Ammonoid, ook ammoniet genoemd, een van een groep uitgestorven koppotigen (van het phylum Mollusca), vormen verwant aan de moderne parelachtige nautilus (Nautilus), die vaak worden gevonden als fossielen in mariene gesteenten daterend uit de Devoonperiode (begon 419 miljoen jaar geleden) tot de Krijtperiode (eindigde 66 miljoen jaar geleden).
© jonnysek-iStock/Getty Images
De ammonieten waren schelpvormen, en van bijna allemaal wordt aangenomen dat ze een roofzuchtige habitus hadden. Er zijn aanwijzingen dat deze dieren zoöplankton, kreeftachtigen en andere ammonoïden aten. De schelpen, die recht of opgerold zijn, dienden als beschermende en ondersteunende structuren en als hydrostatische hulpmiddelen, waardoor het dier zich kon aanpassen aan variërende waterdiepten. Ammonoïden worden gekenmerkt en onderscheiden van nautiloïden door de sterk gekartelde en complexe hechting die ontstaat waar de interne scheidingswanden in contact komen met de buitenwand van de schelp. Ammonoïden zijn belangrijke indexfossielen vanwege hun grote geografische verspreiding in ondiepe mariene wateren, hun snelle evolutie en hun gemakkelijk herkenbare kenmerken.

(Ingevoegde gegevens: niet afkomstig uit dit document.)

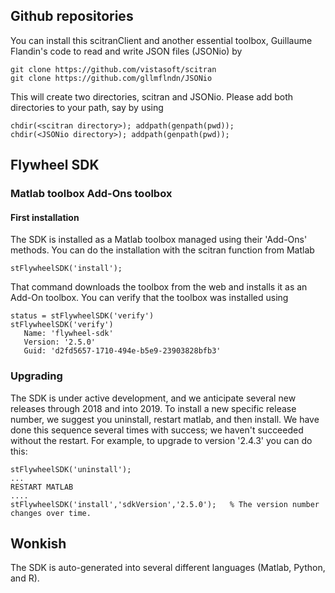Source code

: ## Github repositories
You can install this scitranClient and another essential toolbox, Guillaume Flandin's code to read and write JSON files (JSONio) by 

    git clone https://github.com/vistasoft/scitran
    git clone https://github.com/gllmflndn/JSONio
    
This will create two directories, scitran and JSONio.  Please add both directories to your path, say by using

    chdir(<scitran directory>); addpath(genpath(pwd));
    chdir(<JSONio directory>); addpath(genpath(pwd));

## Flywheel SDK

### Matlab toolbox Add-Ons toolbox

#### First installation

The SDK is installed as a Matlab toolbox managed using their 'Add-Ons' methods. You can do the installation with the scitran function from Matlab

    stFlywheelSDK('install');

That command downloads the toolbox from the web and installs it as an Add-On toolbox. You can verify that the toolbox was installed using

    status = stFlywheelSDK('verify')
    stFlywheelSDK('verify')
       Name: 'flywheel-sdk'
       Version: '2.5.0'
       Guid: 'd2fd5657-1710-494e-b5e9-23903828bfb3'


### Upgrading

The SDK is under active development, and we anticipate several new releases through 2018 and into 2019.  To install a new specific release number, we suggest you uninstall, restart matlab, and then install.  We have done this sequence several times with success; we haven't succeeded without the restart.  For example, to upgrade to version '2.4.3' you can do this:

    stFlywheelSDK('uninstall');
    ...
    RESTART MATLAB
    ....
    stFlywheelSDK('install','sdkVersion','2.5.0');   % The version number changes over time. 

## Wonkish

The SDK is auto-generated into several different languages (Matlab, Python, and R).


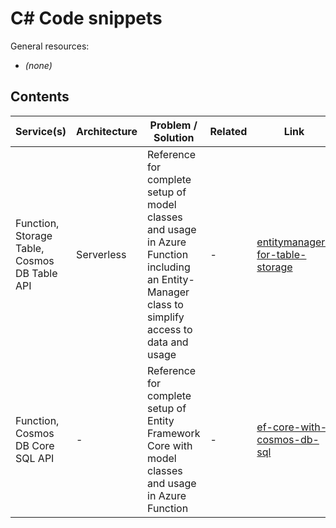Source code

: # C# Code snippets
General resources:
* _(none)_

<!-- Note: Edit tables with https://www.tablesgenerator.com/markdown_tables -->

## Contents
| Service(s)                      | Architecture                | Problem / Solution                      | Related | Link                            |
|---------------------------------|-----------------------------|-----------------------------------------|---------|---------------------------------|
| Function, Storage Table, Cosmos DB Table API | Serverless | Reference for complete setup of model classes and usage in Azure Function including an Entity-Manager class to simplify access to data and usage | - | [entitymanager-for-table-storage](./entitymanager-for-table-storage) |
| Function, Cosmos DB Core SQL API | - | Reference for complete setup of Entity Framework Core with model classes and usage in Azure Function | - | [ef-core-with-cosmos-db-sql](./ef-core-with-cosmos-db-sql) |
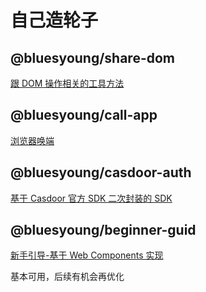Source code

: # 自己造轮子

## @bluesyoung/share-dom

[跟 DOM 操作相关的工具方法](./packages/share-dom/README.md)

## @bluesyoung/call-app

[浏览器唤端](./packages/call-app/README.md)

## @bluesyoung/casdoor-auth

[基于 Casdoor 官方 SDK 二次封装的 SDK](./packages/casdoor-auth/README.md)

## @bluesyoung/beginner-guid

[新手引导-基于 Web Components 实现](./packages/beginner-guid/README.md)

基本可用，后续有机会再优化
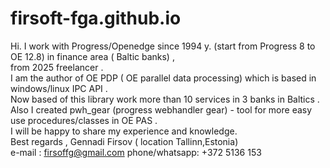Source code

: # firsoft-fga.github.io
Hi. I work with Progress/Openedge since 1994 y. (start from Progress 8 to OE 12.8) in finance area ( Baltic banks) , <br/>
 from 2025 freelancer . <br/>
I am the author of OE PDP ( OE parallel data processing) which is based in windows/linux IPC API . <br/>
Now based of this library work more than 10 services in 3 banks in Baltics . <br/>
Also I created pwh_gear (progress webhandler gear) - tool for more easy use procedures/classes in OE PAS .  <br/>
I will be happy to share my experience and knowledge. <br/>
Best regards , Gennadi Firsov ( location Tallinn,Estonia) <br/>
e-mail : firsoffg@gmail.com phone/whatsapp: +372 5136 153 <br/>

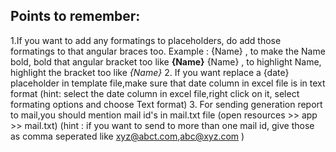 ## Points to remember:
 
  1.If you want to add any formatings to placeholders, do add those formatings to that angular braces too.
        Example : {Name} , to make the Name bold, bold that angular bracket too like **{Name}**
                  {Name} , to highlight Name, highlight the bracket too like _{Name}_
  2. If you want replace a {date} placeholder in template file,make sure that date column in excel file is in text format
        (hint: select the date column in excel file,right click on it, select formating options and choose Text format)
  3. For sending generation report to mail,you should mention mail id's in mail.txt file (open resources >> app >> mail.txt)
        (hint : if you want to send to more than one mail id, give those as comma seperated  like  xyz@abct.com,abc@xyz.com )
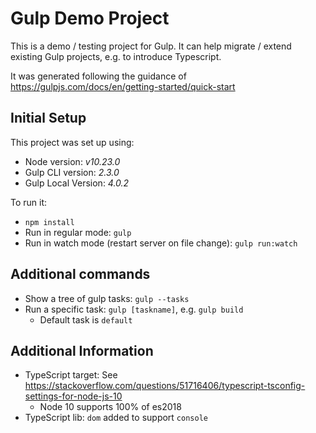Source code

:# Gulp Demo Project

This is a demo / testing project for Gulp. It can help migrate / extend existing Gulp projects,
e.g. to introduce Typescript.

It was generated following the guidance of <https://gulpjs.com/docs/en/getting-started/quick-start>

## Initial Setup

This project was set up using:

- Node version: *v10.23.0*
- Gulp CLI version: *2.3.0*
- Gulp Local Version: *4.0.2*

To run it:

- `npm install`
- Run in regular mode: `gulp`
- Run in watch mode (restart server on file change): `gulp run:watch`

## Additional commands

- Show a tree of gulp tasks: `gulp --tasks`
- Run a specific task: `gulp [taskname]`, e.g. `gulp build`
  - Default task is `default`
  
## Additional Information

- TypeScript target: See <https://stackoverflow.com/questions/51716406/typescript-tsconfig-settings-for-node-js-10>
  - Node 10 supports 100% of es2018
- TypeScript lib: `dom` added to support `console`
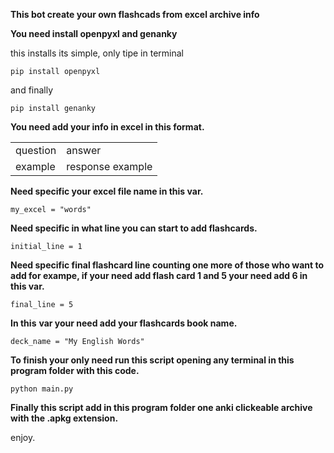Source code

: ****This bot create your own flashcads from excel archive info****

****You need  install openpyxl and genanky****

this installs its simple, only tipe in terminal 

`pip install openpyxl`

and finally

`pip install genanky`

****You need add your info in excel in this format.****

|     |     |
| --- | --- |
| question | answer |
| example | response example |

****Need specific your excel file name in this var.****

`my_excel = "words"`

****Need specific in what line you can start to add flashcards.****

`initial_line = 1`

****Need specific final flashcard line counting one more of those who want to add for exampe, if your need add flash card 1 and 5 your need add 6 in this var.****

`final_line = 5`

****In this**** ****var your need add your flashcards book name.****

`deck_name = "My English Words"`

****To finish your only need run this script opening any terminal in this program folder with this code.****

`python main.py`

****Finally this script add in this program folder one anki clickeable archive with the .apkg extension.****

enjoy.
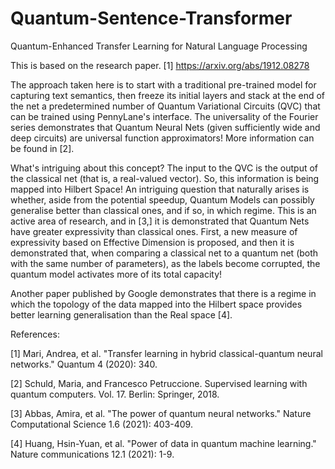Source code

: # Quantum-Sentence-Transformer
Quantum-Enhanced Transfer Learning for Natural Language Processing

This is based on the research paper. [1] https://arxiv.org/abs/1912.08278

The approach taken here is to start with a traditional pre-trained model for capturing text semantics, then freeze its initial layers and stack at the end of the net a predetermined number of Quantum Variational Circuits (QVC) that can be trained using PennyLane's interface. The universality of the Fourier series demonstrates that Quantum Neural Nets (given sufficiently wide and deep circuits) are universal function approximators! More information can be found in [2].


What's intriguing about this concept? The input to the QVC is the output of the classical net (that is, a real-valued vector). So, this information is being mapped into Hilbert Space! An intriguing question that naturally arises is whether, aside from the potential speedup, Quantum Models can possibly generalise better than classical ones, and if so, in which regime. This is an active area of research, and in [3,] it is demonstrated that Quantum Nets have greater expressivity than classical ones. First, a new measure of expressivity based on Effective Dimension is proposed, and then it is demonstrated that, when comparing a classical net to a quantum net (both with the same number of parameters), as the labels become corrupted, the quantum model activates more of its total capacity!

Another paper published by Google demonstrates that there is a regime in which the topology of the data mapped into the Hilbert space provides better learning generalisation than the Real space [4].


References:

[1] Mari, Andrea, et al. "Transfer learning in hybrid classical-quantum neural networks." Quantum 4 (2020): 340.

[2] Schuld, Maria, and Francesco Petruccione. Supervised learning with quantum computers. Vol. 17. Berlin: Springer, 2018.

[3] Abbas, Amira, et al. "The power of quantum neural networks." Nature Computational Science 1.6 (2021): 403-409.

[4] Huang, Hsin-Yuan, et al. "Power of data in quantum machine learning." Nature communications 12.1 (2021): 1-9.
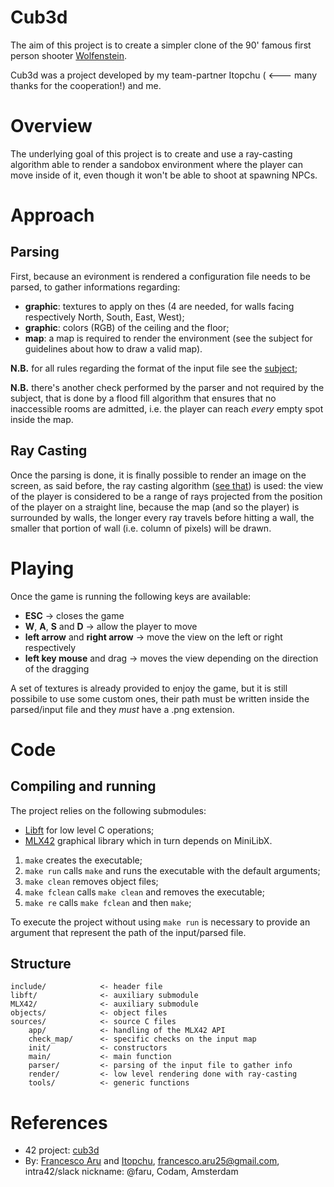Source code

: # Cub3d
The aim of this project is to create a simpler clone of the 90' famous first person shooter [Wolfenstein](http://users.atw.hu/wolf3d/).

Cub3d was a project developed by my team-partner Itopchu ( <--- many thanks for the cooperation!) and me.

# Overview
The underlying goal of this project is to create and use a ray-casting algorithm able to render a sandobox environment where the player can move inside of it, even though it won't be able to shoot at spawning NPCs.

# Approach
## Parsing
First, because an evironment is rendered a configuration file needs to be parsed, to gather informations regarding:
- **graphic**: textures to apply on thes (4 are needed, for walls facing respectively North, South, East, West);
- **graphic**: colors (RGB) of the ceiling and the floor;
- **map**: a map is required to render the environment (see the subject for guidelines about how to draw a valid map).

**N.B.** for all rules regarding the format of the input file see the [subject](https://cdn.intra.42.fr/pdf/pdf/82527/en.subject.pdf);

**N.B.** there's another check performed by the parser and not required by the subject, that is done by a flood fill algorithm that ensures that no inaccessible rooms are admitted, i.e. the player can reach *every* empty spot inside the map.

## Ray Casting
Once the parsing is done, it is finally possible to render an image on the screen, as said before, the ray casting algorithm ([see that](https://lodev.org/cgtutor/raycasting.html)) is used: the view of the player is considered to be a range of rays projected from the position of the player on a straight line, because the map (and so the player) is surrounded by walls, the longer every ray travels before hitting a wall, the smaller that portion of wall (i.e. column of pixels) will be drawn.

# Playing
Once the game is running the following keys are available:
- **ESC** -> closes the game
- **W**, **A**, **S** and **D** -> allow the player to move
- **left arrow** and **right arrow** -> move the view on the left or right respectively
- **left key mouse** and drag -> moves the view depending on the direction of the dragging

A set of textures is already provided to enjoy the game, but it is still possibile to use some custom ones, their path must be written inside the parsed/input file and they *must* have a .png extension.

# Code
## Compiling and running
The project relies on the following submodules:
- [Libft](https://github.com/Orpheus-3145/Libft) for low level C operations;
- [MLX42](https://github.com/codam-coding-college/MLX42) graphical library which in turn depends on MiniLibX.

1. `make`    creates the executable;
1. `make run`    calls `make` and runs the executable with the default arguments;
1. `make clean`    removes object files;
1. `make fclean`    calls `make clean` and removes the executable;
1. `make re`    calls `make fclean` and then `make`;

To execute the project without using `make run` is necessary to provide an argument that represent the path of the input/parsed file.

## Structure
	include/			<- header file
	libft/  			<- auxiliary submodule 
	MLX42/  			<- auxiliary submodule 
	objects/			<- object files
	sources/			<- source C files
		app/			<- handling of the MLX42 API
		check_map/		<- specific checks on the input map
		init/			<- constructors
		main/			<- main function
		parser/			<- parsing of the input file to gather info
		render/			<- low level rendering done with ray-casting
		tools/			<- generic functions

# References
- 42 project: [cub3d](https://cdn.intra.42.fr/pdf/pdf/82527/en.subject.pdf)
- By: [Francesco Aru](https://github.com/Orpheus-3145) and [Itopchu](https://github.com/Am0rA), francesco.aru25@gmail.com, intra42/slack nickname: @faru, Codam, Amsterdam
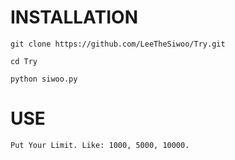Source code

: # INSTALLATION
``
git clone https://github.com/LeeTheSiwoo/Try.git
``

``
cd Try
``

``
python siwoo.py
``

# USE
``
Put Your Limit. Like: 1000, 5000, 10000.
``
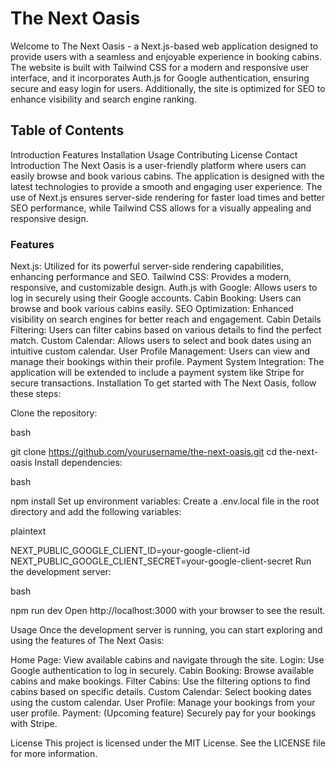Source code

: # The Next Oasis
Welcome to The Next Oasis - a Next.js-based web application designed to provide users with a seamless and enjoyable experience in booking cabins. The website is built with Tailwind CSS for a modern and responsive user interface, and it incorporates Auth.js for Google authentication, ensuring secure and easy login for users. Additionally, the site is optimized for SEO to enhance visibility and search engine ranking.

## Table of Contents
Introduction
Features
Installation
Usage
Contributing
License
Contact
Introduction
The Next Oasis is a user-friendly platform where users can easily browse and book various cabins. The application is designed with the latest technologies to provide a smooth and engaging user experience. The use of Next.js ensures server-side rendering for faster load times and better SEO performance, while Tailwind CSS allows for a visually appealing and responsive design.

### Features
Next.js: Utilized for its powerful server-side rendering capabilities, enhancing performance and SEO.
Tailwind CSS: Provides a modern, responsive, and customizable design.
Auth.js with Google: Allows users to log in securely using their Google accounts.
Cabin Booking: Users can browse and book various cabins easily.
SEO Optimization: Enhanced visibility on search engines for better reach and engagement.
Cabin Details Filtering: Users can filter cabins based on various details to find the perfect match.
Custom Calendar: Allows users to select and book dates using an intuitive custom calendar.
User Profile Management: Users can view and manage their bookings within their profile.
Payment System Integration: The application will be extended to include a payment system like Stripe for secure transactions.
Installation
To get started with The Next Oasis, follow these steps:

Clone the repository:

bash

git clone https://github.com/yourusername/the-next-oasis.git
cd the-next-oasis
Install dependencies:

bash

npm install
Set up environment variables:
Create a .env.local file in the root directory and add the following variables:

plaintext

NEXT_PUBLIC_GOOGLE_CLIENT_ID=your-google-client-id
NEXT_PUBLIC_GOOGLE_CLIENT_SECRET=your-google-client-secret
Run the development server:

bash

npm run dev
Open http://localhost:3000 with your browser to see the result.

Usage
Once the development server is running, you can start exploring and using the features of The Next Oasis:

Home Page: View available cabins and navigate through the site.
Login: Use Google authentication to log in securely.
Cabin Booking: Browse available cabins and make bookings.
Filter Cabins: Use the filtering options to find cabins based on specific details.
Custom Calendar: Select booking dates using the custom calendar.
User Profile: Manage your bookings from your user profile.
Payment: (Upcoming feature) Securely pay for your bookings with Stripe.

License
This project is licensed under the MIT License. See the LICENSE file for more information.


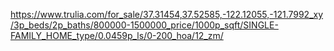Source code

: https://www.trulia.com/for_sale/37.31454,37.52585,-122.12055,-121.7992_xy/3p_beds/2p_baths/800000-1500000_price/1000p_sqft/SINGLE-FAMILY_HOME_type/0.0459p_ls/0-200_hoa/12_zm/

Drie groepen ammonoïden hebben elkaar in de loop der tijd opgevolgd, waarbij elke groep een complexer hechtingspatroon had. Ammonoïden met een eenvoudig hechtingspatroon, goniatiet genoemd, floreerden tijdens het Paleozoïcum (541 miljoen tot 252 miljoen jaar geleden). Ammonoïden met een meer geplooide hechtdraad, ceratiet genaamd, vervingen de goniatieten en waren het talrijkst in het Trias (252 miljoen tot 201 miljoen jaar geleden). De meeste ammonoïdengeslachten stierven aan het eind van die periode uit, maar enkele overleefden en evolueerden tijdens het Krijt in vele verschillende vormen. Deze vormen worden gekenmerkt door een ineengestrengelde hechting die het ammonietenpatroon wordt genoemd.
Sommige wetenschappers beweren dat het voortbestaan van de ammonoïden nauw samenhangt met de beschikbaarheid van plankton in de zeeën van het Paleozoïcum en Mesozoïcum. Zij veronderstellen dat de plotselinge afname van plankton tijdens de K-T uitsterving aan het eind van het Krijt de ondergang van de overgebleven ammonoïdengroepen veroorzaakte.